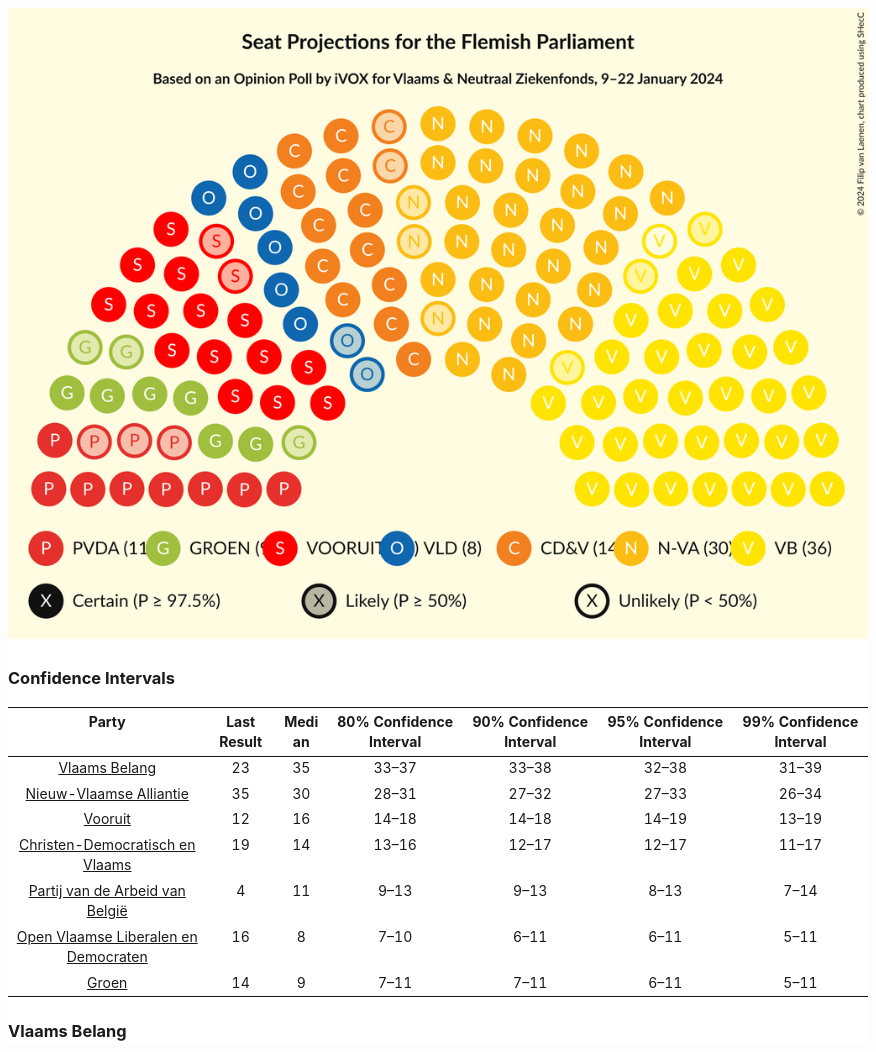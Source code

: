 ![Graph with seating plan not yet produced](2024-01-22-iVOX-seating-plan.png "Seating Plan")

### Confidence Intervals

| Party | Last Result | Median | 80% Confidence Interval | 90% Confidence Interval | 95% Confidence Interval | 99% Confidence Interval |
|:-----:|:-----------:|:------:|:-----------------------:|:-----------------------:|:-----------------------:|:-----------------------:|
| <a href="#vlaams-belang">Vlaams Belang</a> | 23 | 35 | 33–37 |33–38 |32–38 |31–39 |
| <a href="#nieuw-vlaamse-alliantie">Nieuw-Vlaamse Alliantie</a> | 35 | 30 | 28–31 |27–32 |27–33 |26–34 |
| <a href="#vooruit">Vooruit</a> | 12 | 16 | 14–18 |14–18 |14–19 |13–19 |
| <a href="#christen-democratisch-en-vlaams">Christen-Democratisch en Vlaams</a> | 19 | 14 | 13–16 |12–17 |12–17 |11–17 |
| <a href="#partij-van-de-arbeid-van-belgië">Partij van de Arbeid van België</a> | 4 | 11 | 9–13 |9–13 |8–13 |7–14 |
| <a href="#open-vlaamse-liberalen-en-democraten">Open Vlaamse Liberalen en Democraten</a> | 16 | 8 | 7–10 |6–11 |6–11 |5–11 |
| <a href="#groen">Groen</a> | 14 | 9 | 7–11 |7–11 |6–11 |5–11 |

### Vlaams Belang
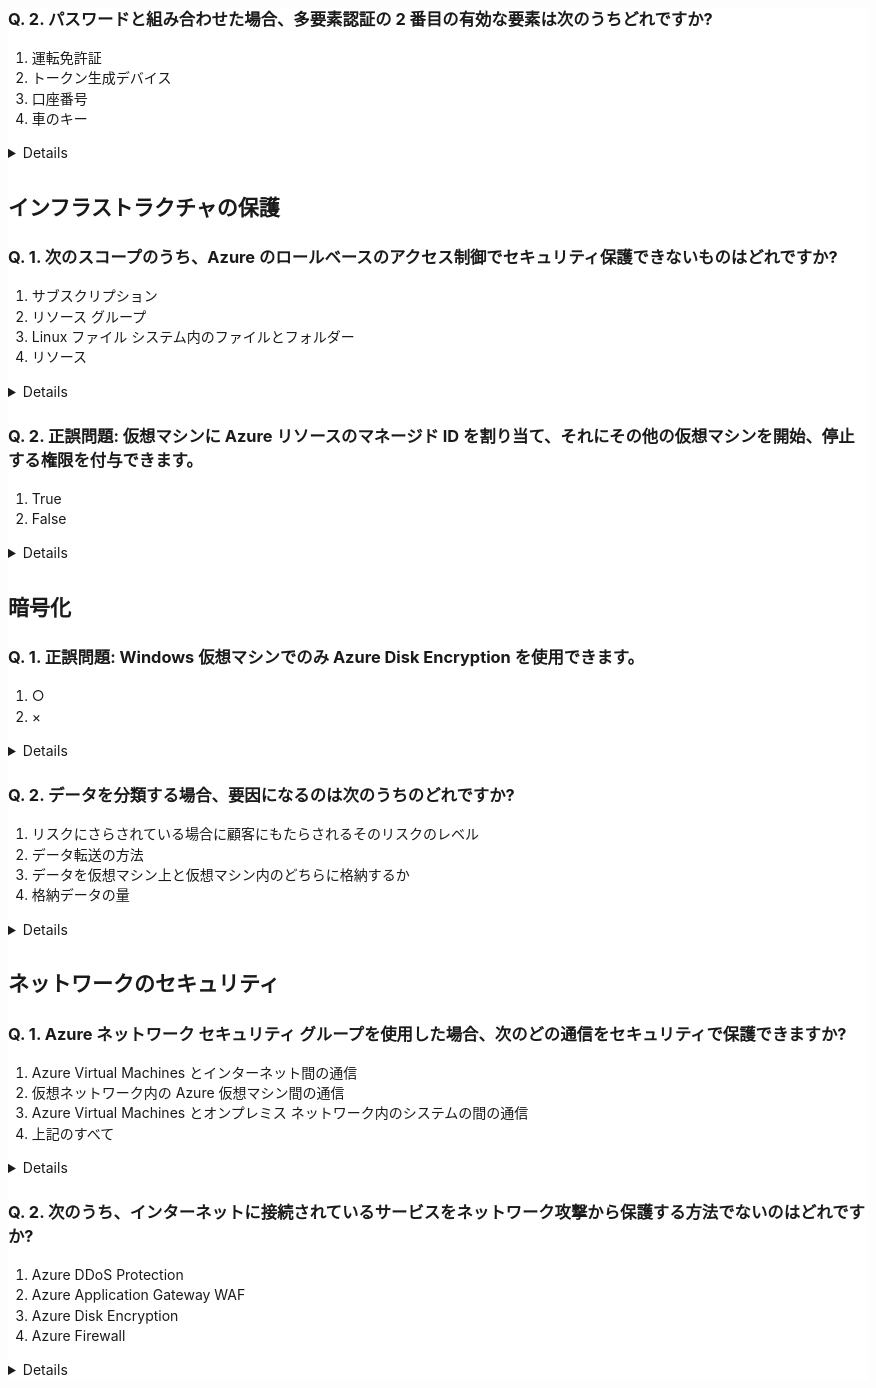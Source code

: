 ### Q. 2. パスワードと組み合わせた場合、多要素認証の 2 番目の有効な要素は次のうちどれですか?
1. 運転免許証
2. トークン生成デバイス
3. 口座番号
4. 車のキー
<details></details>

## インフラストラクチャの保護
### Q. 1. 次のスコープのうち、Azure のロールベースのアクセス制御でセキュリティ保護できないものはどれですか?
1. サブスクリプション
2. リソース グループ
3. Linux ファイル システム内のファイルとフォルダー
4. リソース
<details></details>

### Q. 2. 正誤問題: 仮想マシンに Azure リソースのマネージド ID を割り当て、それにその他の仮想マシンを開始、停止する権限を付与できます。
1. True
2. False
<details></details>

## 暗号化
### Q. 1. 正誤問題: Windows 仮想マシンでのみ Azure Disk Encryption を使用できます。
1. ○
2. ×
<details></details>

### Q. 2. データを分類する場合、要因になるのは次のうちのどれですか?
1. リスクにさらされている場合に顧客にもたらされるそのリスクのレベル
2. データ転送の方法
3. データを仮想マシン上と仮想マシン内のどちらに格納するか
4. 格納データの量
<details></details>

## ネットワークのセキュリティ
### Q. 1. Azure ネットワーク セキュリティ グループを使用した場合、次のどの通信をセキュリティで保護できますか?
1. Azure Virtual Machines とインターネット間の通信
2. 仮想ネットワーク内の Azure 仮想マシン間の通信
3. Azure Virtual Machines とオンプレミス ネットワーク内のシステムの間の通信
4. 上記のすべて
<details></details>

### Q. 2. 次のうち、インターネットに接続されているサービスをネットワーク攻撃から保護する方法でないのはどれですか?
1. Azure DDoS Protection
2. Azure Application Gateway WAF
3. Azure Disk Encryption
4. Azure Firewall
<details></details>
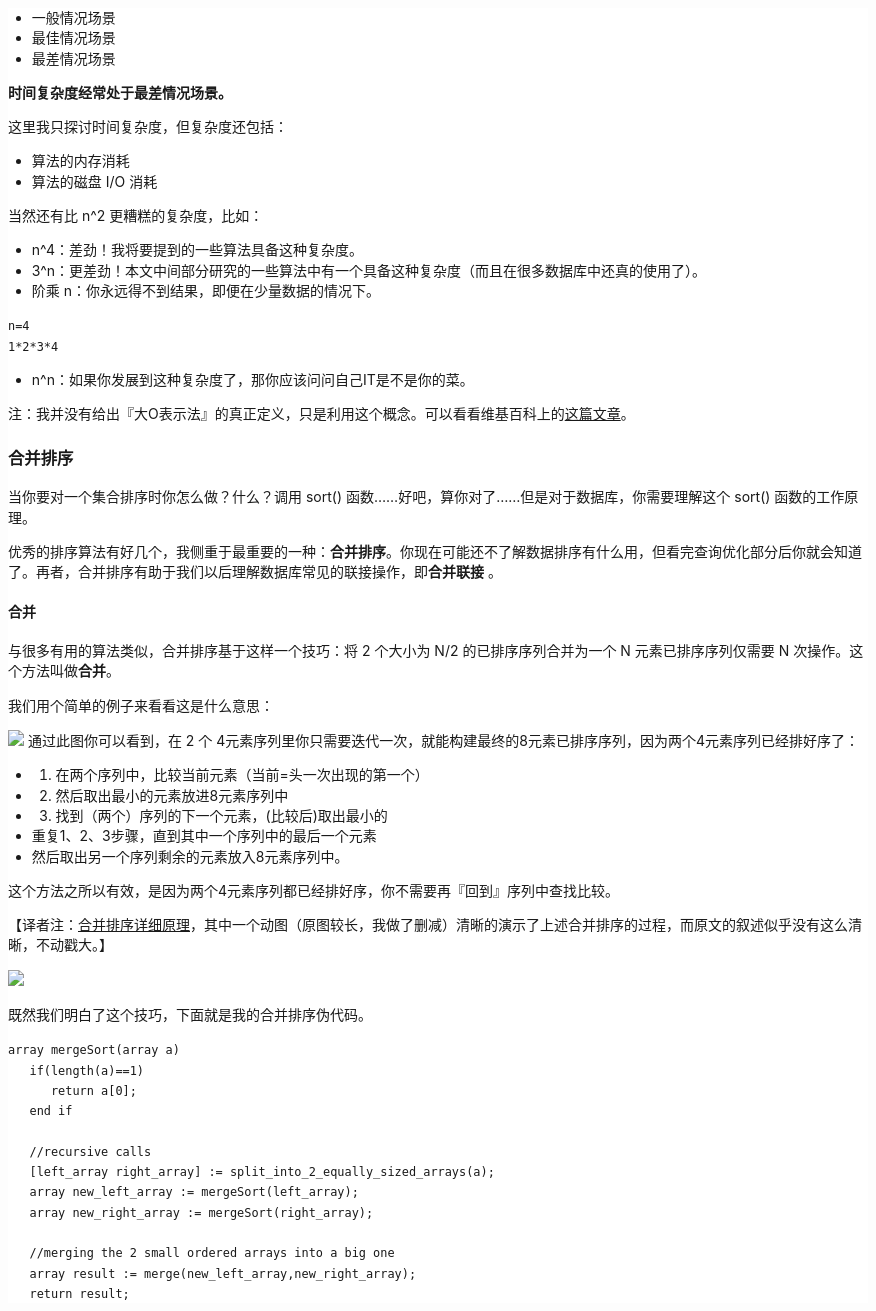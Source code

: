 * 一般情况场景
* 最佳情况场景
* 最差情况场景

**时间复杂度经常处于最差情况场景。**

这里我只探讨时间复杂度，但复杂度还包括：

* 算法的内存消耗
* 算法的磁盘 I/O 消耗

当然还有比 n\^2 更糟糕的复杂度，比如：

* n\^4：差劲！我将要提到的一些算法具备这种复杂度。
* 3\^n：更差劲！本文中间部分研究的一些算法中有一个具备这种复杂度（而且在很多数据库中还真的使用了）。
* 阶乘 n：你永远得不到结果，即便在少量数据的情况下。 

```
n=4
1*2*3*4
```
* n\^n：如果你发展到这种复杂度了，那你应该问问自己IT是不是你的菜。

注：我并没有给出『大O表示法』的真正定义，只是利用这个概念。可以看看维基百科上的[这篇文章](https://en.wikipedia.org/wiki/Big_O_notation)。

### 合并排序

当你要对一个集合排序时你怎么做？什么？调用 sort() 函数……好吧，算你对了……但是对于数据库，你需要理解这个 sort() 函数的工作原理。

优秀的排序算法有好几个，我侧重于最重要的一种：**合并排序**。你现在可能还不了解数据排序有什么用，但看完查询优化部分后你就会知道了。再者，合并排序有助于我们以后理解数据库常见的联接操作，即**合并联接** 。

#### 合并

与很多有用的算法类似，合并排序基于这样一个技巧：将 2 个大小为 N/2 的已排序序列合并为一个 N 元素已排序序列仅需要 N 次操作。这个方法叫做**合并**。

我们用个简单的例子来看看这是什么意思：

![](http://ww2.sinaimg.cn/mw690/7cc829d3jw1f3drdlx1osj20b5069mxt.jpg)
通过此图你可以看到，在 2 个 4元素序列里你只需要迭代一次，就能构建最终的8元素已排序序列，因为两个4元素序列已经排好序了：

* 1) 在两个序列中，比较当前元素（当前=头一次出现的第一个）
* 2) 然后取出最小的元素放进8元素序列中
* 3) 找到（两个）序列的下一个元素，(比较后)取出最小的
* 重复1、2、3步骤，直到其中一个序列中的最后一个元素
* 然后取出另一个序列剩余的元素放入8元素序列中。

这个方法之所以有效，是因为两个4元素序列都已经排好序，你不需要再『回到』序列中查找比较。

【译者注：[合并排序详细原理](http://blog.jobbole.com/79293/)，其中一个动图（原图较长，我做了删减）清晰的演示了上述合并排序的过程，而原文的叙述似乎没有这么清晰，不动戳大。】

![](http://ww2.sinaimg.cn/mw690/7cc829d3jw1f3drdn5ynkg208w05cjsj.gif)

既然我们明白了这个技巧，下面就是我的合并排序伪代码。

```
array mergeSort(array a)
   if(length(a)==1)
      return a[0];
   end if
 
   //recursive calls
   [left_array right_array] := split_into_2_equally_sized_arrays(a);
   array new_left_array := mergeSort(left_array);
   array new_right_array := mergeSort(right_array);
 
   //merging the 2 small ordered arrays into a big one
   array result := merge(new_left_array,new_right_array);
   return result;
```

> WHAT IS EXPECTED
Each entry should appear again exactly as written, pictures excluded.

> YOUR RESPONSE
Source code

: ![Graph with seating plan not yet produced](2024-01-22-iVOX-seating-plan.png "Seating Plan")

### Confidence Intervals

| Party | Last Result | Median | 80% Confidence Interval | 90% Confidence Interval | 95% Confidence Interval | 99% Confidence Interval |
|:-----:|:-----------:|:------:|:-----------------------:|:-----------------------:|:-----------------------:|:-----------------------:|
| <a href="#vlaams-belang">Vlaams Belang</a> | 23 | 35 | 33–37 |33–38 |32–38 |31–39 |
| <a href="#nieuw-vlaamse-alliantie">Nieuw-Vlaamse Alliantie</a> | 35 | 30 | 28–31 |27–32 |27–33 |26–34 |
| <a href="#vooruit">Vooruit</a> | 12 | 16 | 14–18 |14–18 |14–19 |13–19 |
| <a href="#christen-democratisch-en-vlaams">Christen-Democratisch en Vlaams</a> | 19 | 14 | 13–16 |12–17 |12–17 |11–17 |
| <a href="#partij-van-de-arbeid-van-belgië">Partij van de Arbeid van België</a> | 4 | 11 | 9–13 |9–13 |8–13 |7–14 |
| <a href="#open-vlaamse-liberalen-en-democraten">Open Vlaamse Liberalen en Democraten</a> | 16 | 8 | 7–10 |6–11 |6–11 |5–11 |
| <a href="#groen">Groen</a> | 14 | 9 | 7–11 |7–11 |6–11 |5–11 |

### Vlaams Belang
Source code

: ### Q. 2. パスワードと組み合わせた場合、多要素認証の 2 番目の有効な要素は次のうちどれですか?
1. 運転免許証
2. トークン生成デバイス
3. 口座番号
4. 車のキー
<details></details>

## インフラストラクチャの保護
### Q. 1. 次のスコープのうち、Azure のロールベースのアクセス制御でセキュリティ保護できないものはどれですか?
1. サブスクリプション
2. リソース グループ
3. Linux ファイル システム内のファイルとフォルダー
4. リソース
<details></details>

### Q. 2. 正誤問題: 仮想マシンに Azure リソースのマネージド ID を割り当て、それにその他の仮想マシンを開始、停止する権限を付与できます。
1. True
2. False
<details></details>

## 暗号化
### Q. 1. 正誤問題: Windows 仮想マシンでのみ Azure Disk Encryption を使用できます。
1. ○
2. ×
<details></details>

### Q. 2. データを分類する場合、要因になるのは次のうちのどれですか?
1. リスクにさらされている場合に顧客にもたらされるそのリスクのレベル
2. データ転送の方法
3. データを仮想マシン上と仮想マシン内のどちらに格納するか
4. 格納データの量
<details></details>

## ネットワークのセキュリティ
### Q. 1. Azure ネットワーク セキュリティ グループを使用した場合、次のどの通信をセキュリティで保護できますか?
1. Azure Virtual Machines とインターネット間の通信
2. 仮想ネットワーク内の Azure 仮想マシン間の通信
3. Azure Virtual Machines とオンプレミス ネットワーク内のシステムの間の通信
4. 上記のすべて
<details></details>

### Q. 2. 次のうち、インターネットに接続されているサービスをネットワーク攻撃から保護する方法でないのはどれですか?
1. Azure DDoS Protection
2. Azure Application Gateway WAF
3. Azure Disk Encryption
4. Azure Firewall
<details></details>
Source code

: * 一般情况场景
* 最佳情况场景
* 最差情况场景

**时间复杂度经常处于最差情况场景。**

这里我只探讨时间复杂度，但复杂度还包括：

* 算法的内存消耗
* 算法的磁盘 I/O 消耗

当然还有比 n\^2 更糟糕的复杂度，比如：

* n\^4：差劲！我将要提到的一些算法具备这种复杂度。
* 3\^n：更差劲！本文中间部分研究的一些算法中有一个具备这种复杂度（而且在很多数据库中还真的使用了）。
* 阶乘 n：你永远得不到结果，即便在少量数据的情况下。 

```
n=4
1*2*3*4
```
* n\^n：如果你发展到这种复杂度了，那你应该问问自己IT是不是你的菜。

注：我并没有给出『大O表示法』的真正定义，只是利用这个概念。可以看看维基百科上的[这篇文章](https://en.wikipedia.org/wiki/Big_O_notation)。

### 合并排序

当你要对一个集合排序时你怎么做？什么？调用 sort() 函数……好吧，算你对了……但是对于数据库，你需要理解这个 sort() 函数的工作原理。

优秀的排序算法有好几个，我侧重于最重要的一种：**合并排序**。你现在可能还不了解数据排序有什么用，但看完查询优化部分后你就会知道了。再者，合并排序有助于我们以后理解数据库常见的联接操作，即**合并联接** 。

#### 合并

与很多有用的算法类似，合并排序基于这样一个技巧：将 2 个大小为 N/2 的已排序序列合并为一个 N 元素已排序序列仅需要 N 次操作。这个方法叫做**合并**。

我们用个简单的例子来看看这是什么意思：

![](http://ww2.sinaimg.cn/mw690/7cc829d3jw1f3drdlx1osj20b5069mxt.jpg)
通过此图你可以看到，在 2 个 4元素序列里你只需要迭代一次，就能构建最终的8元素已排序序列，因为两个4元素序列已经排好序了：

* 1) 在两个序列中，比较当前元素（当前=头一次出现的第一个）
* 2) 然后取出最小的元素放进8元素序列中
* 3) 找到（两个）序列的下一个元素，(比较后)取出最小的
* 重复1、2、3步骤，直到其中一个序列中的最后一个元素
* 然后取出另一个序列剩余的元素放入8元素序列中。

这个方法之所以有效，是因为两个4元素序列都已经排好序，你不需要再『回到』序列中查找比较。

【译者注：[合并排序详细原理](http://blog.jobbole.com/79293/)，其中一个动图（原图较长，我做了删减）清晰的演示了上述合并排序的过程，而原文的叙述似乎没有这么清晰，不动戳大。】

![](http://ww2.sinaimg.cn/mw690/7cc829d3jw1f3drdn5ynkg208w05cjsj.gif)

既然我们明白了这个技巧，下面就是我的合并排序伪代码。

```
array mergeSort(array a)
   if(length(a)==1)
      return a[0];
   end if
 
   //recursive calls
   [left_array right_array] := split_into_2_equally_sized_arrays(a);
   array new_left_array := mergeSort(left_array);
   array new_right_array := mergeSort(right_array);
 
   //merging the 2 small ordered arrays into a big one
   array result := merge(new_left_array,new_right_array);
   return result;
```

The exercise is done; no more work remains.